Why kill the mob watchdog at the port?
Published: Sunday, October 10, 2010, 5:30 AM
Tom Moran/ The Star-Ledger
Sen. Ray Lesniak, one of the big-shot power brokers in New Jersey politics, wants us to believe that organized crime at the Port of Elizabeth is no big deal anymore.
“Mob influence on shipping is no different than mob influence in any other industry,” he says.
To prove that he means it, he is moving now to kill the watchdog agency that is supposed to keep the mob out, the Waterfront Commission.
It’s an odd move. Because the list of the arrests at the ports during the last year reads like a screenplay for The Sopranos.

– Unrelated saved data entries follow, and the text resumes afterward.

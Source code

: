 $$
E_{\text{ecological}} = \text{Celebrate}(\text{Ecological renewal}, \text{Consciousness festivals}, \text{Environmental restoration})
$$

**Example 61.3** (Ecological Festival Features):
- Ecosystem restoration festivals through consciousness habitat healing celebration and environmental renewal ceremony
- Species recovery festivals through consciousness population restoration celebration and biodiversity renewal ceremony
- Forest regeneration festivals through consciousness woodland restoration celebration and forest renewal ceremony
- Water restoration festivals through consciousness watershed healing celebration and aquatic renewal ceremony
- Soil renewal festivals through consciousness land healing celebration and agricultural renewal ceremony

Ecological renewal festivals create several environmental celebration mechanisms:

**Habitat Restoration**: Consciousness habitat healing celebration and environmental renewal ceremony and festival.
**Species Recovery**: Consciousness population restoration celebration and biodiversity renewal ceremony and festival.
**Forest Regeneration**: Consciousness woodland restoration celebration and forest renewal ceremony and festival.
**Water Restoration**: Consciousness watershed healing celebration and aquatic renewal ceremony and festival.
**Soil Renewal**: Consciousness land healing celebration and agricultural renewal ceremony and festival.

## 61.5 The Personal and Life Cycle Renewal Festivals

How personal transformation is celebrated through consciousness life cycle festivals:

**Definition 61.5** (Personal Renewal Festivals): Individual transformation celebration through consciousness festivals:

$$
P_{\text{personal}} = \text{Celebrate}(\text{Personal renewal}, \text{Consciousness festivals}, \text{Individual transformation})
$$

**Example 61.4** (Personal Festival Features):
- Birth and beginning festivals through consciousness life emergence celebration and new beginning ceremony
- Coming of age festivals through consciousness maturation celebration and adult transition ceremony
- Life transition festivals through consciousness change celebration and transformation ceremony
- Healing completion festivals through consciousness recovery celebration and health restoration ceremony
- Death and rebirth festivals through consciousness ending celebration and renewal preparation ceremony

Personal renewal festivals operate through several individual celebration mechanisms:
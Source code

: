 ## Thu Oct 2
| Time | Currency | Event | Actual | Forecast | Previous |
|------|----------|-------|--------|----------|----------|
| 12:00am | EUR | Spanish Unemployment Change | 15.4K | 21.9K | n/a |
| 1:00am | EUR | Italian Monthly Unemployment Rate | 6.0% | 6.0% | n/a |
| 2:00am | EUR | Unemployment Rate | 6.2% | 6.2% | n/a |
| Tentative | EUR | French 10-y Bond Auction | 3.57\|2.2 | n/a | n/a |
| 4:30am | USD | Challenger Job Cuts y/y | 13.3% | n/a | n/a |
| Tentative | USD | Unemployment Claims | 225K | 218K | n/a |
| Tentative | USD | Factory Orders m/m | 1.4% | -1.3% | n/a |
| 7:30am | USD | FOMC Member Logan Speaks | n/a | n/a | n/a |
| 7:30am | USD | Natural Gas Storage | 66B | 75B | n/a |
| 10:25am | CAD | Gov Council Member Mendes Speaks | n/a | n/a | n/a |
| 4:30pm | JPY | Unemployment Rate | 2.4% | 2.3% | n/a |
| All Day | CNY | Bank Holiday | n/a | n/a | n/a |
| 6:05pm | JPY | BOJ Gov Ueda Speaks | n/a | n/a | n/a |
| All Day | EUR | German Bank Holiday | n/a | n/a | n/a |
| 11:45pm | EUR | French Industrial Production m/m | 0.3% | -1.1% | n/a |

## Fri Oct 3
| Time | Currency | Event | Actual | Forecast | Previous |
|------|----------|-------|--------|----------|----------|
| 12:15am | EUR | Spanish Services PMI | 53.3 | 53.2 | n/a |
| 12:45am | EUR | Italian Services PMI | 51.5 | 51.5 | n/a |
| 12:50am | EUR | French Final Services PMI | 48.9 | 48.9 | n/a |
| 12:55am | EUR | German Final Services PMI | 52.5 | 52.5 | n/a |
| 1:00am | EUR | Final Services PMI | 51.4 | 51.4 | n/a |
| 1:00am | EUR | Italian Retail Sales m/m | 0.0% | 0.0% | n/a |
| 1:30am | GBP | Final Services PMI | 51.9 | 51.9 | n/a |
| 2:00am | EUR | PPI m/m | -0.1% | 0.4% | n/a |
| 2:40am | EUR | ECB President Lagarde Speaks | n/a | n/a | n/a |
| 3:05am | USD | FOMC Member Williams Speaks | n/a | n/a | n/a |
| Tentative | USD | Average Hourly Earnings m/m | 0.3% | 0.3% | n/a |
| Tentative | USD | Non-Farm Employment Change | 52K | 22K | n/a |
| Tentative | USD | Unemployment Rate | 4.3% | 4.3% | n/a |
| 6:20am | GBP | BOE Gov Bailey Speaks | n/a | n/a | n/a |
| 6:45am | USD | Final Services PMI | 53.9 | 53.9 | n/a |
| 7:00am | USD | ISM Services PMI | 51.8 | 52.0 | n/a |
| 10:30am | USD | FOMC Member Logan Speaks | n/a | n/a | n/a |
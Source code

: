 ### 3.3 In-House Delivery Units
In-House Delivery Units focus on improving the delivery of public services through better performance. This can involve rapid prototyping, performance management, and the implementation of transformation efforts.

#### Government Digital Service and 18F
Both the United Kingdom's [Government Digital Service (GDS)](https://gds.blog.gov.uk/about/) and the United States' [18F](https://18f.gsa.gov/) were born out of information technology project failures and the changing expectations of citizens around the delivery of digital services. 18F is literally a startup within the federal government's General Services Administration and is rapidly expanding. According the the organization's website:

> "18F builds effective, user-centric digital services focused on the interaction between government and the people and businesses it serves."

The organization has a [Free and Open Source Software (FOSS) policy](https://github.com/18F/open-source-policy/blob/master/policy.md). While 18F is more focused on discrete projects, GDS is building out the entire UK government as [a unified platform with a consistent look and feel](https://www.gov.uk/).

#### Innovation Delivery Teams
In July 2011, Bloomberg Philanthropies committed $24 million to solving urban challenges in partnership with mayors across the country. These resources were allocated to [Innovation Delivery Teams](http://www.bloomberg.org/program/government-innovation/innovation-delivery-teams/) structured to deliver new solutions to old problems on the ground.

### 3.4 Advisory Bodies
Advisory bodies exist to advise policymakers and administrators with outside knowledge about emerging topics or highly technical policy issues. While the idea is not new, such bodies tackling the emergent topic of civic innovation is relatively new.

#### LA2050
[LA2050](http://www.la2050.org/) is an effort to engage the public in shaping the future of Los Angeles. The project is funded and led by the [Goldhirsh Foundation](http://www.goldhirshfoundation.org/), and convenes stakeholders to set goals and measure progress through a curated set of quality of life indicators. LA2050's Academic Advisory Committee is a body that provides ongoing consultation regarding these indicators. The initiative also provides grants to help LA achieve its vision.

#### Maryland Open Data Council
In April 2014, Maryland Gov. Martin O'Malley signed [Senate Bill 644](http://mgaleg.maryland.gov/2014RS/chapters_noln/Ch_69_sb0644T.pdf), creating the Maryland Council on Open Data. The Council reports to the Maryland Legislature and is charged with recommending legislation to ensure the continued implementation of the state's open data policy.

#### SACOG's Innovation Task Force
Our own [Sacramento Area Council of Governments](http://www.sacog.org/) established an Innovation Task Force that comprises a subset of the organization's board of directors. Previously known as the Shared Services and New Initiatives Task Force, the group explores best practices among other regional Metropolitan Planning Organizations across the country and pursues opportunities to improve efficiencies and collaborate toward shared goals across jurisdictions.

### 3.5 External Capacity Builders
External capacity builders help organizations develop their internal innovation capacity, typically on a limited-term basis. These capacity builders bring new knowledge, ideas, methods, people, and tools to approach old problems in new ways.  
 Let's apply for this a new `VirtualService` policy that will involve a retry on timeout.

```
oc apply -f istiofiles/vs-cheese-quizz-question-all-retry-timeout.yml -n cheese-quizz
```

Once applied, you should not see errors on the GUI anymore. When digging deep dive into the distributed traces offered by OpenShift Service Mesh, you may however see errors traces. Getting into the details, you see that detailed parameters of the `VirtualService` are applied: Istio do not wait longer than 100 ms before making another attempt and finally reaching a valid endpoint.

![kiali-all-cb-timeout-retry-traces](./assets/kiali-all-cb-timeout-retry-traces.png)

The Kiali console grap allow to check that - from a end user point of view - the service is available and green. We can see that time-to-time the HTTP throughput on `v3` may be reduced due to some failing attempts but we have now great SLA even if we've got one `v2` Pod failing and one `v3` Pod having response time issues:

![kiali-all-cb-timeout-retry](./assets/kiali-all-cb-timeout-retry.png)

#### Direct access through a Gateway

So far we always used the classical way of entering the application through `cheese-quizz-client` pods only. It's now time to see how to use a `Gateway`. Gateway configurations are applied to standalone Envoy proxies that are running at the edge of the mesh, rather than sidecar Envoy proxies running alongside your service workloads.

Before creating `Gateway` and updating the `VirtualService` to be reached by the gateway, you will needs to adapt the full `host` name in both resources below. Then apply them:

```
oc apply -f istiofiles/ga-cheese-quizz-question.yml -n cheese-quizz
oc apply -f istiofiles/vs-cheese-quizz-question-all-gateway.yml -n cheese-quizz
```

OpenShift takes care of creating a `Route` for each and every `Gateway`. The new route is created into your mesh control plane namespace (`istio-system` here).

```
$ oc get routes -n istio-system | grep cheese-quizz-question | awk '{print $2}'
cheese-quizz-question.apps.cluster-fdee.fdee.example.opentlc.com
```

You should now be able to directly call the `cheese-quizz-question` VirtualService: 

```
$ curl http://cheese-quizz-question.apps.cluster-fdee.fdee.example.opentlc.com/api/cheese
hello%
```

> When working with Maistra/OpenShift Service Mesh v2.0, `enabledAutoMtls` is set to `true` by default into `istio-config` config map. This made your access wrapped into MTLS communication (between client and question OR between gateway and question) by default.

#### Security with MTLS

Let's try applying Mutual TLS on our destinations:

You have characters like Michael “Mikey Cigars” Coppola, a capo in the Geneoves crime family, convicted of racketeering for controlling the longshoreman’s local 1235 at the port. You have Gambino family characters as well, and a long list of assaults, extortions, no-show jobs, and cocaine smuggling. Tony’s boys would be right at home.
But what’s really strange about Lesniak’s move is the timing. Because the Waterfront Commission, long a sleepy and corrupt backwater, has cleaned up its act in the last few years. It is under tough new management by experienced mob-fighters. And they are putting new pressure on organized crime at the port.
“It’s strike me as bizarre,” says Ron Goldstock, who spent 14 years as head of New York State’s task force on organized crime, and now sits on the Commission.
“Why now?” he asks. “Because we’re doing stuff. We’re bringing in mobsters. We now pose a threat to the criminal element on the waterfront, and they’ve had their way for a long time. They see this as their last stronghold and they don’t want to give it up.”
Goldstock is not accusing Lesniak of working the mob’s agenda in Trenton. When the ACLU fights to restrict use of electronic eavesdropping, he says, it is helping the mob, too. But that’s not its purpose.
“He is certainly doing what the criminal element would like him to do,” Goldstock says of Lesniak. “But I haven’t the slightest idea what’s in Lesniak’s mind.”
It’s a common refrain on Lesniak. He is a tough one to figure. He points to the importance of God in his life, he does charity work, and he shows passion for causes that scare off other pols – gay marriage, opposition to the death penalty, treatment for drug addicts. That’s the saintly Ray.
But the other Ray has made himself rich at a law firm that depends heavily on contracts with public entities. He’s close to developers and an enemy to most environmentalists and affordable housing advocates.
“To understand Ray is to get an email from him riping your head off with curses, and at the bottom it says ‘We must eliminate the darkness and bring forth love and compassion’,” says Jeff Tittel of the Sierra Club. “Ray is an enigma. But he always believes what he’s doing with evangelical zeal.”
Which brings us back to the port. Lesniak says he wants to dissolve the Commission and gives its job to the Port Authority. He believes an agency with a narrow mission, like fighting the mob at the port, is bound to exagggerate the problem to justify its existence.
And he thinks the Commission has been too intrusive when regulating shipping companies. The 2 percent payroll tax it levies to cover operations drives up costs, he says.
The snapping point came when the Commission moved to require that companies with shady backgrounds pay for an independent monitor to look over their shoulders. That’s a common tactic, and it works, but Lesniak thinks it’s overkill.
And so he went for the throat, dropping a bill that kills the Commission altogether.
It’s a profoundly bad idea. But Lesniak’s evangelical zeal has been aroused. And whether he likes it or not, the Genovese and Gambino families must be delighted by that fact.